Activity: Which lines below include "using"? Copy them all.

Records for this exercise:
******
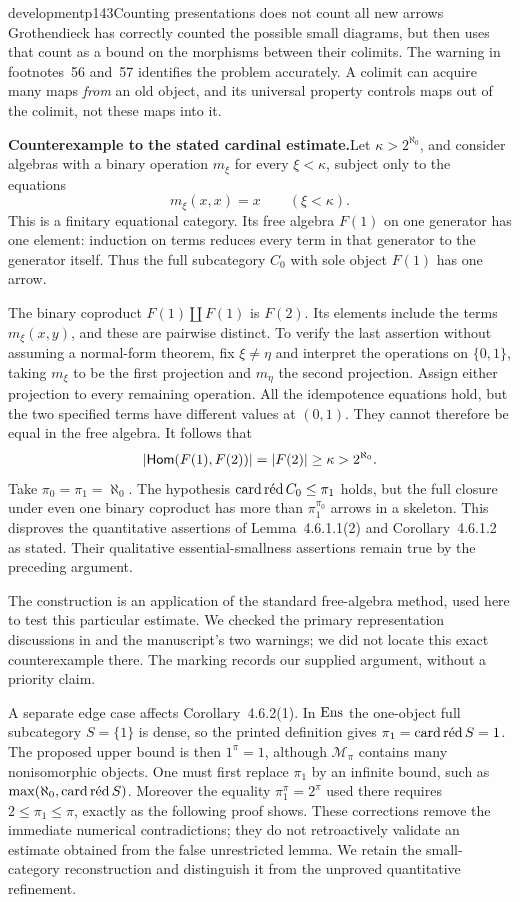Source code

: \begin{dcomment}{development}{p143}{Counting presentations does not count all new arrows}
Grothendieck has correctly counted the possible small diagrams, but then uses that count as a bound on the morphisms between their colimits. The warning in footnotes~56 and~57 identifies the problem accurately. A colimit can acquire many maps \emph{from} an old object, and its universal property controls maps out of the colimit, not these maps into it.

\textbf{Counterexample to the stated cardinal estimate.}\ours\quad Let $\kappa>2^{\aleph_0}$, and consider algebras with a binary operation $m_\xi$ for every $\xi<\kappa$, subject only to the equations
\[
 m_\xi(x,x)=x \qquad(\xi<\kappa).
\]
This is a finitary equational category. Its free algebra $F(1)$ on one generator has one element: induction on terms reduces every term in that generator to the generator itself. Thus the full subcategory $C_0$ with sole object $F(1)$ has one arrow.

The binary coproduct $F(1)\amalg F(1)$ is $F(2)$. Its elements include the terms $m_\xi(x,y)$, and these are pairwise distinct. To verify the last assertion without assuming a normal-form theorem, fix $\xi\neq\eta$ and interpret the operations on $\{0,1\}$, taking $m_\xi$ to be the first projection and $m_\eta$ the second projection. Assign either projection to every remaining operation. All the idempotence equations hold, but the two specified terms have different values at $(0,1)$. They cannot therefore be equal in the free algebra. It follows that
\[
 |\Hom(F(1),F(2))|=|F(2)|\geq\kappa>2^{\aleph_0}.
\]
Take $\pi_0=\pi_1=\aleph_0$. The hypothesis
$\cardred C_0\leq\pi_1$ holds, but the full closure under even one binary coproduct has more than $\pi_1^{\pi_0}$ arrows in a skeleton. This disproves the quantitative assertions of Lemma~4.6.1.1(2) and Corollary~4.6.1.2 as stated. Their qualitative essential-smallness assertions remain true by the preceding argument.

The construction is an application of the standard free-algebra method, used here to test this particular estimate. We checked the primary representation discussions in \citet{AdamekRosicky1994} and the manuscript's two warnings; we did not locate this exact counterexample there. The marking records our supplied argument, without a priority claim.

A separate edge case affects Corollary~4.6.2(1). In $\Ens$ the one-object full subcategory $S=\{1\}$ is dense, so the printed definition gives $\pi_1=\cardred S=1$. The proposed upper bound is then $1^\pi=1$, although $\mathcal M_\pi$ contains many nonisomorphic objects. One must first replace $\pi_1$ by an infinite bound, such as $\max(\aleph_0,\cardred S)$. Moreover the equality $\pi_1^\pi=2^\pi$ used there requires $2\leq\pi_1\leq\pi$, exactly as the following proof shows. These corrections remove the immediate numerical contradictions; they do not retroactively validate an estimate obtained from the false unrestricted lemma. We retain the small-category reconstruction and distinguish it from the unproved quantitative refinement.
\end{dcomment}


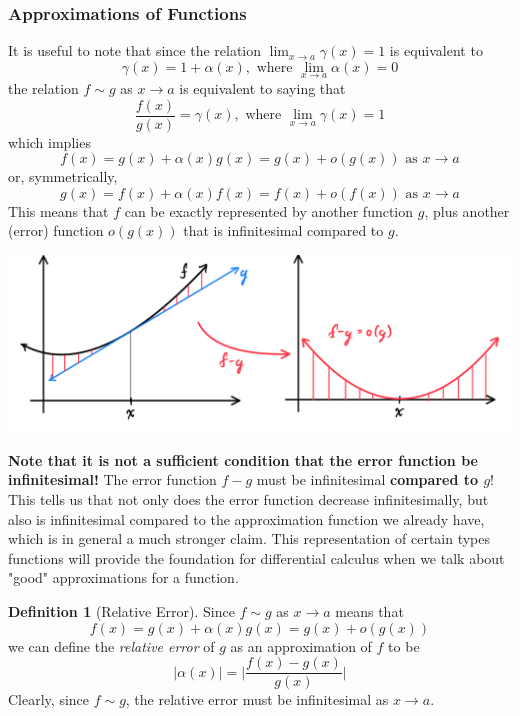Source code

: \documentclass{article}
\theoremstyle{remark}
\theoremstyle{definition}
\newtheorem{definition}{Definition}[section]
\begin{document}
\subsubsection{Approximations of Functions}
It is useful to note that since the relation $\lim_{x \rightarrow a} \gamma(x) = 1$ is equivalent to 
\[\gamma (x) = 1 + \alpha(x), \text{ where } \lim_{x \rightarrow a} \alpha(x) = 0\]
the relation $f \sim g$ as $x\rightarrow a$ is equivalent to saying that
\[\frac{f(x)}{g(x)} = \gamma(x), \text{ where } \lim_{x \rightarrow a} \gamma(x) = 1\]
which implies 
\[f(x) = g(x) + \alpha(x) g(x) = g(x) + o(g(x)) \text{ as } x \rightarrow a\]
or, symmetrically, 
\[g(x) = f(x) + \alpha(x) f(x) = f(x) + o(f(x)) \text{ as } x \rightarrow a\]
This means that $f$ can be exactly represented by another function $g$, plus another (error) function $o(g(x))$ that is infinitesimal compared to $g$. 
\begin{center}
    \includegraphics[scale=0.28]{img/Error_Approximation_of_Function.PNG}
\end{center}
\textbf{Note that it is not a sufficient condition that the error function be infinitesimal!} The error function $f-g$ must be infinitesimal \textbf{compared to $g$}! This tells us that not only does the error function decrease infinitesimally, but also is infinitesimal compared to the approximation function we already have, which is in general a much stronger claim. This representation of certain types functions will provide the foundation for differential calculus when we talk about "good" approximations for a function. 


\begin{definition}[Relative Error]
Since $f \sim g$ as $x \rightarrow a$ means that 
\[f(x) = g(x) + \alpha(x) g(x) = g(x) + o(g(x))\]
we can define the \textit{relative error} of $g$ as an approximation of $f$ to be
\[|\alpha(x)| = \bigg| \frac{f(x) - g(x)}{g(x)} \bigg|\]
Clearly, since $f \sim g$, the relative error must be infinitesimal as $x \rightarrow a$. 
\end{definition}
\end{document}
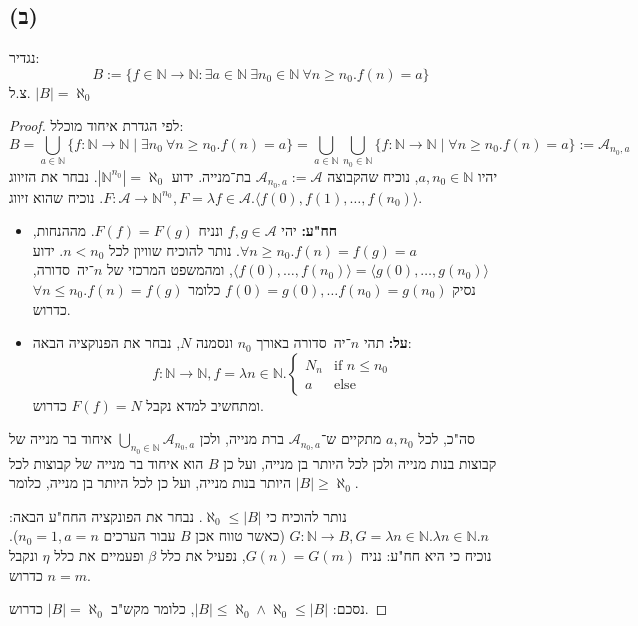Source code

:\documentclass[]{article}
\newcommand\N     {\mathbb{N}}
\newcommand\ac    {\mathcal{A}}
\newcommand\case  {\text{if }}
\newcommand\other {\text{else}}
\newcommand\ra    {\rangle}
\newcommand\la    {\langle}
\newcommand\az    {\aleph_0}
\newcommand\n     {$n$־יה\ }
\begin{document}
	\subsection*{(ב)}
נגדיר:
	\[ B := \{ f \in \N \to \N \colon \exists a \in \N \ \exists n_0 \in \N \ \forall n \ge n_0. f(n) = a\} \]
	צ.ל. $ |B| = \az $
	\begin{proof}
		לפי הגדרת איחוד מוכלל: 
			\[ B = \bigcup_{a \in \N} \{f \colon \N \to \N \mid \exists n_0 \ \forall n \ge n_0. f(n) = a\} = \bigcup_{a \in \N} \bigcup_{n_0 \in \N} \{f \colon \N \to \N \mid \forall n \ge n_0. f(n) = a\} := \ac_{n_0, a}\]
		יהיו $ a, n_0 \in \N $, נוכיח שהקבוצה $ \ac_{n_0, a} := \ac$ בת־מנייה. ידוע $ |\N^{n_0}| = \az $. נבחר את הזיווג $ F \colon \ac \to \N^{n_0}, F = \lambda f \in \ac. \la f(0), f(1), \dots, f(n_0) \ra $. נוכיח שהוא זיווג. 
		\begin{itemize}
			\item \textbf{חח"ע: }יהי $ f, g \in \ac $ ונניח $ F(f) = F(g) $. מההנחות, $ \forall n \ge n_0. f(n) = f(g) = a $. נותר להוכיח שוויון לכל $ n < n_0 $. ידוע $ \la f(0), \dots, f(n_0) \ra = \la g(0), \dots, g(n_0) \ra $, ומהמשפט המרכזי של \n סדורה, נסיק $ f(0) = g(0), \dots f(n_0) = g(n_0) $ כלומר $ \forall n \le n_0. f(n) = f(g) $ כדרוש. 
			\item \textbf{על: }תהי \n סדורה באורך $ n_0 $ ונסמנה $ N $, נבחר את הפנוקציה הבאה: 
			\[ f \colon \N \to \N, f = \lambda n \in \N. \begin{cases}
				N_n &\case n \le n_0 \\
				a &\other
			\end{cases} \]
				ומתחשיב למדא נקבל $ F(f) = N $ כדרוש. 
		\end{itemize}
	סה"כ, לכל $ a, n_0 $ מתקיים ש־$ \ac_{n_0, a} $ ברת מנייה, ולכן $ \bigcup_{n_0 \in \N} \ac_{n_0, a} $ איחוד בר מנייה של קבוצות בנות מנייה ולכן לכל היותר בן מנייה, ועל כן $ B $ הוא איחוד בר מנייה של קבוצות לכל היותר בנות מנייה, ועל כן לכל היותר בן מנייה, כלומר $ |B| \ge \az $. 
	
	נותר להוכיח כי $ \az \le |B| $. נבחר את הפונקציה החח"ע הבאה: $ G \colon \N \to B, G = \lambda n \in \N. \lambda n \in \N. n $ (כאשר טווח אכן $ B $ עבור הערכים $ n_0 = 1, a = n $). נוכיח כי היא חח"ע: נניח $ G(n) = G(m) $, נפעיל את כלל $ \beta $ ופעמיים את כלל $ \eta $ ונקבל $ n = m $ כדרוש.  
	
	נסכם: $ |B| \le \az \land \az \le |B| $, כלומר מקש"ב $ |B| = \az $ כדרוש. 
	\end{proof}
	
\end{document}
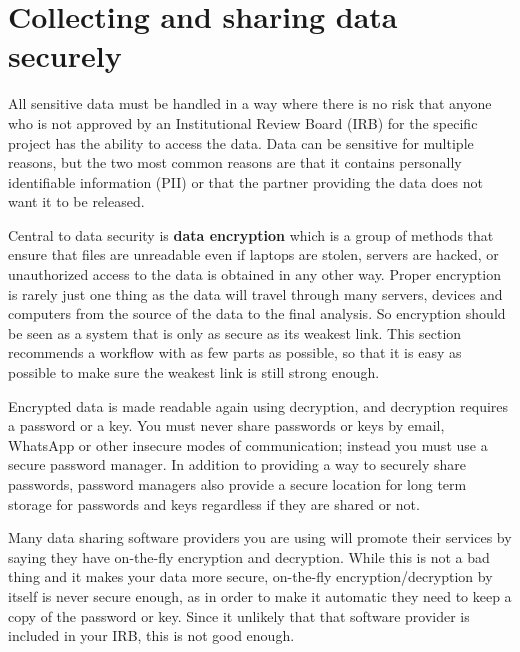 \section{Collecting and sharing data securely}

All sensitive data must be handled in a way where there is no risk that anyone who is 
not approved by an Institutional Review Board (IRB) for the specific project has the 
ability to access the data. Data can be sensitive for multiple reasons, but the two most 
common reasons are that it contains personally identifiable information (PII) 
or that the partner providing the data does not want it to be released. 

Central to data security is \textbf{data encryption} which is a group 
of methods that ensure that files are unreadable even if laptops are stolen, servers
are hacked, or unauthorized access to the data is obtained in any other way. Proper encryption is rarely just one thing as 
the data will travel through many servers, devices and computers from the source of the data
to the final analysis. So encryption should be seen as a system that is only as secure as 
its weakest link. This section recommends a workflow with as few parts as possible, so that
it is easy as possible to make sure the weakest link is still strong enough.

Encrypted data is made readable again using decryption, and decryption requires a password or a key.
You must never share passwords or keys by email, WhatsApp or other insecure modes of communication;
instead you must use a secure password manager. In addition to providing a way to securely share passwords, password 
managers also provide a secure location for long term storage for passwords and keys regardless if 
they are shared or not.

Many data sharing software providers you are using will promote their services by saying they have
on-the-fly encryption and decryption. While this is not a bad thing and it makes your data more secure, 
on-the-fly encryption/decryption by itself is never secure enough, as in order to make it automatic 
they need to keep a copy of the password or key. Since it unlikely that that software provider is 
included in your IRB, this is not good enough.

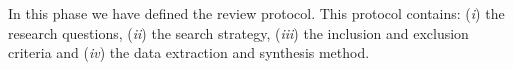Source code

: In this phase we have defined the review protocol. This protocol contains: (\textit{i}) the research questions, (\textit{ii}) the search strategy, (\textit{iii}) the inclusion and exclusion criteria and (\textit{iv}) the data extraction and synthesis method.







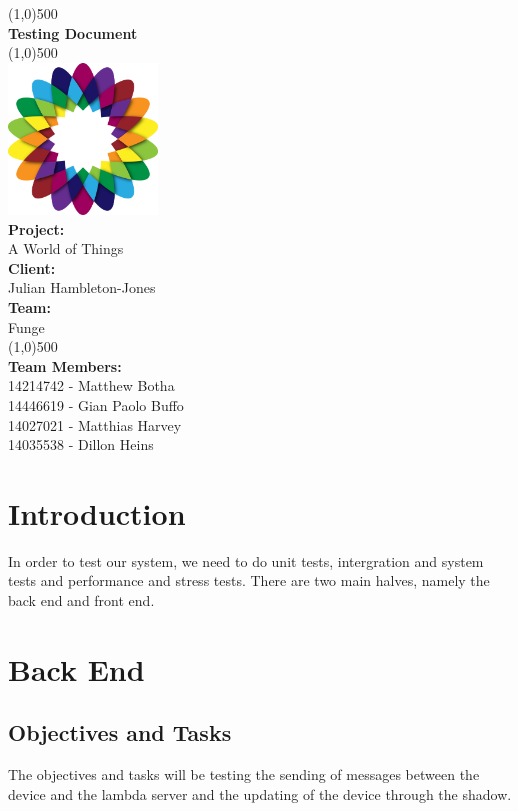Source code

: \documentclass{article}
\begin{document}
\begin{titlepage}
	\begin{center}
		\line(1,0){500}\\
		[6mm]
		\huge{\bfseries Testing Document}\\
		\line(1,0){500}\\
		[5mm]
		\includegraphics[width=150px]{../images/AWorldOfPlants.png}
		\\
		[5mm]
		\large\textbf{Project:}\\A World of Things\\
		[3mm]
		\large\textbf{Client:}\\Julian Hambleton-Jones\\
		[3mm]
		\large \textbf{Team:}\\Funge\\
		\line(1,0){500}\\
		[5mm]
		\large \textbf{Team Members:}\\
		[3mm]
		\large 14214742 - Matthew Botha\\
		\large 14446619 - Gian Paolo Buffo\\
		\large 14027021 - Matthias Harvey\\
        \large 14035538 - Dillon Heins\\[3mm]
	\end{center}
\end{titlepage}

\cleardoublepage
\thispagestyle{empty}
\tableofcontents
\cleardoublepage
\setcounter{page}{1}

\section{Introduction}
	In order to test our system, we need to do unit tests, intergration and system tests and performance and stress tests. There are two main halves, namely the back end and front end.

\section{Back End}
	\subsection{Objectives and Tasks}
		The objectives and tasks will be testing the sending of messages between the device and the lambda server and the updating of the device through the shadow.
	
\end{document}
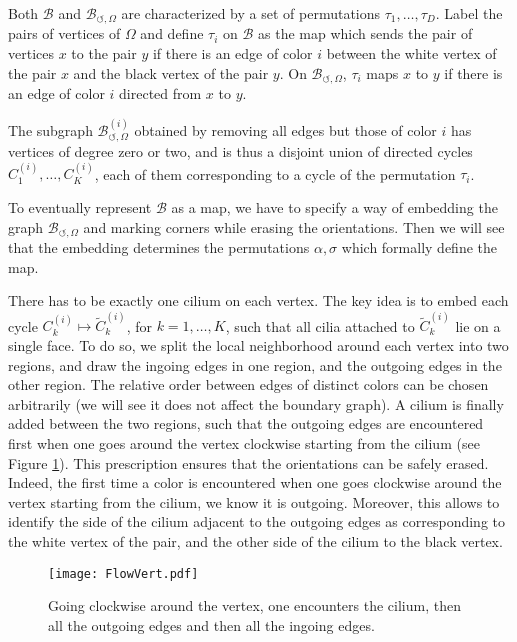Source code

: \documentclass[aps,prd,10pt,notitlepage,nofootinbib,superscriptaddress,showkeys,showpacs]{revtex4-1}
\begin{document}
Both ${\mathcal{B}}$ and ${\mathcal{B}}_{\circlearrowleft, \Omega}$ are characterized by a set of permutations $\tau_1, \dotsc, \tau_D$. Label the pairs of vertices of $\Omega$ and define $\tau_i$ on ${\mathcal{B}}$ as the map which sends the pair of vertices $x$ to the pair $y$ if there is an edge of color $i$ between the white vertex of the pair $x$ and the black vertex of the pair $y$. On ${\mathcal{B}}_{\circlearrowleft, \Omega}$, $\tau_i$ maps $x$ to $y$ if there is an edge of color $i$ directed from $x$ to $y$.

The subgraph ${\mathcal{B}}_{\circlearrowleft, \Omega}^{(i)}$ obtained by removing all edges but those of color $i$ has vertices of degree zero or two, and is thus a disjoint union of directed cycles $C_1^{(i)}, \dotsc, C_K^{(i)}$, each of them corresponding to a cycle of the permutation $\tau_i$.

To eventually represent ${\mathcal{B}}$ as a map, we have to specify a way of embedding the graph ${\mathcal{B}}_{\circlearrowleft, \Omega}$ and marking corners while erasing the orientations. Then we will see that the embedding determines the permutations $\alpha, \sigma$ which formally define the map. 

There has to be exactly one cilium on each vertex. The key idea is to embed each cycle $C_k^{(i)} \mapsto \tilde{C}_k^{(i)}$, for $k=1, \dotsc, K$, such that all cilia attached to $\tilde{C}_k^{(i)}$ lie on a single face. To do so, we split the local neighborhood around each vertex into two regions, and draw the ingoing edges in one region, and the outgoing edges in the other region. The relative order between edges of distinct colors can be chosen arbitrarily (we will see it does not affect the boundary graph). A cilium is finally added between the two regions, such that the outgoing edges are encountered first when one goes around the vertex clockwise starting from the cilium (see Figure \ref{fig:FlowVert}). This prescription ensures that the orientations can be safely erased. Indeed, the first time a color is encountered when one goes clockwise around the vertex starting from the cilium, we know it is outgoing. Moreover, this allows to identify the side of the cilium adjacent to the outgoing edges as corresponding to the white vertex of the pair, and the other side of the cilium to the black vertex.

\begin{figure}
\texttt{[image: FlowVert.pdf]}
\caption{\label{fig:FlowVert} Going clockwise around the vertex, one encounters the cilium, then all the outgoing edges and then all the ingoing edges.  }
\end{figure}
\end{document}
******
Answer to the exercise:
Encrypted data is made readable again using decryption, and decryption requires a password or a key.
Many data sharing software providers you are using will promote their services by saying they have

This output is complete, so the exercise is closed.